A couple of days ago I lost my glasses. Everywhere I looked for them I couldn't find them. They weren't in my living room (either on the couch or the coffee table). They weren't in my room (on the bed, next to it or under it). Since I couldn't find them I went around without them. No big loss since my eye sight is good enough that I don't need them all the time (they were prescribed for TV watching). I have them on all the time because this way I don't forget them and they actually make my eyes (and ultimately me) less tired at the end of the day. I ran the washer tonight, when the cycle ended I started moving the clothes to the drier. It was then that I found my glasses. All that happened was that they went through a couple of cycles of washing. Beyond the fact that they were wet it seems that nothing major happened to them.
There is one issue: Tomorrow morning when I will be in the office people will ask me where I found my glasses. I want to be original and have a good excuse for putting them in the washer.
A friend of mine came up with the excuse: They were dirty. I came up with the excuse: I thought that maybe the washer will be able to remove the scatches from the glass. Neither is very good. So I'm looking for good excuse for putting my glasses in the washer ... The person with the best excuse wins a dinner at Pasta Mia :-)


hasta mañana

Tuesday, June 27, 2006

Belong

Belonging is a simple thing. We don't notice it but we always belong. We are always a part of a group (either by right, by choice or neither). We belong to a family. We belong to a class in kindergarten and later in school. We belong to a group at work. We belong to dozens of social groups through out our life. We simply belong.
Even though I belonged (and still do) to various social groups, I never felt that I really belong to the group. There was/is always a but ... I always was (and am) on the side. Belonging, but not really belonging. Even with my family there is doubt (at least on my side) to my belonging (it's a long history that I will spare from the reader). All my life I've moved between groups trying to fit in. Trying to belong. I never found a social group (to date) that I unequivocally felt that I was a part of. That I unequivocally Belonged to (and I apologize to all my friends that now feel betrayed).
As a grownup I turned it into a mission to find a place that I belong. I would practically give anything (and go to infinity) and beyond (:-)) for/to someone that would make be feel unequivocally belong.
I'm trying to think what does this belonging equate to? What is that illusive belonging that I'm spending my life looking for it and not finding it. Giving myself at the hands of others in return for that unknown belonging. If I don't know what it is, will I be able to recognize it when I find it? Or am I doomed to be a pilgrim of sorts looking for something I don't even know what it is?

hasta mañana

Sunday, June 25, 2006

almost

It's been a long time since I wrote here ... Too long a time (as some accented people would say).

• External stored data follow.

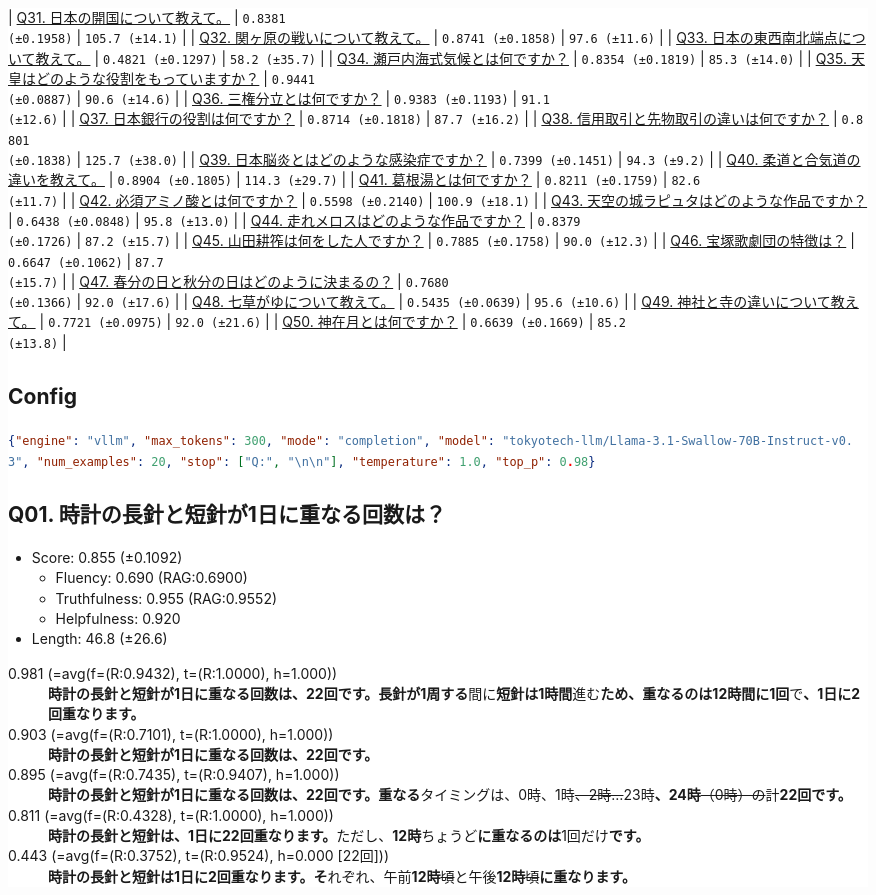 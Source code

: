 | [Q31. 日本の開国について教えて。](#Q31) | <code>0.8381 (±0.1958)</code> | <code>105.7 (±14.1)</code> |
| [Q32. 関ヶ原の戦いについて教えて。](#Q32) | <code>0.8741 (±0.1858)</code> | <code>97.6 (±11.6)</code> |
| [Q33. 日本の東西南北端点について教えて。](#Q33) | <code>0.4821 (±0.1297)</code> | <code>58.2 (±35.7)</code> |
| [Q34. 瀬戸内海式気候とは何ですか？](#Q34) | <code>0.8354 (±0.1819)</code> | <code>85.3 (±14.0)</code> |
| [Q35. 天皇はどのような役割をもっていますか？](#Q35) | <code>0.9441 (±0.0887)</code> | <code>90.6 (±14.6)</code> |
| [Q36. 三権分立とは何ですか？](#Q36) | <code>0.9383 (±0.1193)</code> | <code>91.1 (±12.6)</code> |
| [Q37. 日本銀行の役割は何ですか？](#Q37) | <code>0.8714 (±0.1818)</code> | <code>87.7 (±16.2)</code> |
| [Q38. 信用取引と先物取引の違いは何ですか？](#Q38) | <code>0.8801 (±0.1838)</code> | <code>125.7 (±38.0)</code> |
| [Q39. 日本脳炎とはどのような感染症ですか？](#Q39) | <code>0.7399 (±0.1451)</code> | <code>94.3 (±9.2)</code> |
| [Q40. 柔道と合気道の違いを教えて。](#Q40) | <code>0.8904 (±0.1805)</code> | <code>114.3 (±29.7)</code> |
| [Q41. 葛根湯とは何ですか？](#Q41) | <code>0.8211 (±0.1759)</code> | <code>82.6 (±11.7)</code> |
| [Q42. 必須アミノ酸とは何ですか？](#Q42) | <code>0.5598 (±0.2140)</code> | <code>100.9 (±18.1)</code> |
| [Q43. 天空の城ラピュタはどのような作品ですか？](#Q43) | <code>0.6438 (±0.0848)</code> | <code>95.8 (±13.0)</code> |
| [Q44. 走れメロスはどのような作品ですか？](#Q44) | <code>0.8379 (±0.1726)</code> | <code>87.2 (±15.7)</code> |
| [Q45. 山田耕筰は何をした人ですか？](#Q45) | <code>0.7885 (±0.1758)</code> | <code>90.0 (±12.3)</code> |
| [Q46. 宝塚歌劇団の特徴は？](#Q46) | <code>0.6647 (±0.1062)</code> | <code>87.7 (±15.7)</code> |
| [Q47. 春分の日と秋分の日はどのように決まるの？](#Q47) | <code>0.7680 (±0.1366)</code> | <code>92.0 (±17.6)</code> |
| [Q48. 七草がゆについて教えて。](#Q48) | <code>0.5435 (±0.0639)</code> | <code>95.6 (±10.6)</code> |
| [Q49. 神社と寺の違いについて教えて。](#Q49) | <code>0.7721 (±0.0975)</code> | <code>92.0 (±21.6)</code> |
| [Q50. 神在月とは何ですか？](#Q50) | <code>0.6639 (±0.1669)</code> | <code>85.2 (±13.8)</code> |

## Config

```json
{"engine": "vllm", "max_tokens": 300, "mode": "completion", "model": "tokyotech-llm/Llama-3.1-Swallow-70B-Instruct-v0.3", "num_examples": 20, "stop": ["Q:", "\n\n"], "temperature": 1.0, "top_p": 0.98}
```

## <a name="Q01"></a>Q01. 時計の長針と短針が1日に重なる回数は？

- Score: 0.855 (±0.1092)
  - Fluency: 0.690 (RAG:0.6900)
  - Truthfulness: 0.955 (RAG:0.9552)
  - Helpfulness: 0.920
- Length: 46.8 (±26.6)

<dl>
<dt>0.981 (=avg(f=(R:0.9432), t=(R:1.0000), h=1.000))</dt>
<dd><b>時計の長針と短針が1日に重なる回数は、22回です。長針が1周する</b>間に<b>短針は1時間</b>進む<b>ため、重なるのは12時間に1回</b>で<b>、1日に2回重なります。</b></dd>
<dt>0.903 (=avg(f=(R:0.7101), t=(R:1.0000), h=1.000))</dt>
<dd><b>時計の長針と短針が1日に重なる回数は、22回です。</b></dd>
<dt>0.895 (=avg(f=(R:0.7435), t=(R:0.9407), h=1.000))</dt>
<dd><b>時計の長針と短針が1日に重なる回数は、22回です。重なる</b>タイミングは、0時、1時<s>、2時…</s>23時<b>、24時</b><s>（0時）の</s>計<b>22回です。</b></dd>
<dt>0.811 (=avg(f=(R:0.4328), t=(R:1.0000), h=1.000))</dt>
<dd><b>時計の長針と短針は、1日に22回重なります。</b>ただし、<b>12時</b>ちょうど<b>に重なるのは</b>1回だけ<b>です。</b></dd>
<dt>0.443 (=avg(f=(R:0.3752), t=(R:0.9524), h=0.000 [22回]))</dt>
<dd><b>時計の長針と短針は1日に2回重なります。そ</b>れぞれ、午前<b>12時</b><s>頃</s>と午後<b>12時</b><s>頃</s><b>に重なります。</b></dd>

It's not that nothing happened to me or that I didn't have anything to write about. The contrary is the truth. Too much was happening to me that I had to put some things on hold. One of those things was myself. I put everything that is personal and private on hold which meant also the blog was on hold :-(

BIG MISTAKE.

The one thing I learned hiking across Spain and vowed never to forget, I forgot. All the checks and balances that I put in place to make sure that this will not happen failed. Maybe this is why a week ago I longged so much to go back to hiking, and specifically hiking Camino de Santiago. Yep, the same exact path.
What made the difference that suddenly I feel like I woke up? A few things:
1. My boss called me in and told me he was worried I was burning myself. Up to that point I didn't even consider it (I told myself it's just a temporary thing and it will pass). But since he brought it up the issue I started looking into it. I didn't like what I found and it wasn't easy to admit it.
2. I started gaining weight to the tipping point of not caring about it. It was more important for me to satisfy my cravings than to watch out for my weight. This means only one thing: The situation was spiraling out of control.
3. One of the things that my boss prides itself is that we are more like a family than a work place. There was a family event (for him). I was not invited. It was a punch right in my face. It hurt, it still does, and it will keep hurting until I tell him about it (I hope I will tell him, that is). It hurt because I put myself totally in his hands. Letting go of any self control and when I needed proof that I'm not alone here I didn't get it. I don't know if it was intentional (as someone I know would say) or not. It doesn't really matter. All the old daemons of childhood neglect came up this weekend and made me feel like I was alone in the world. The feeling only intensified by the fact that there is bad weather outside and my car is in the shop. So I'm stuck at home.

Time to regain control of my life. I am after all a control freak.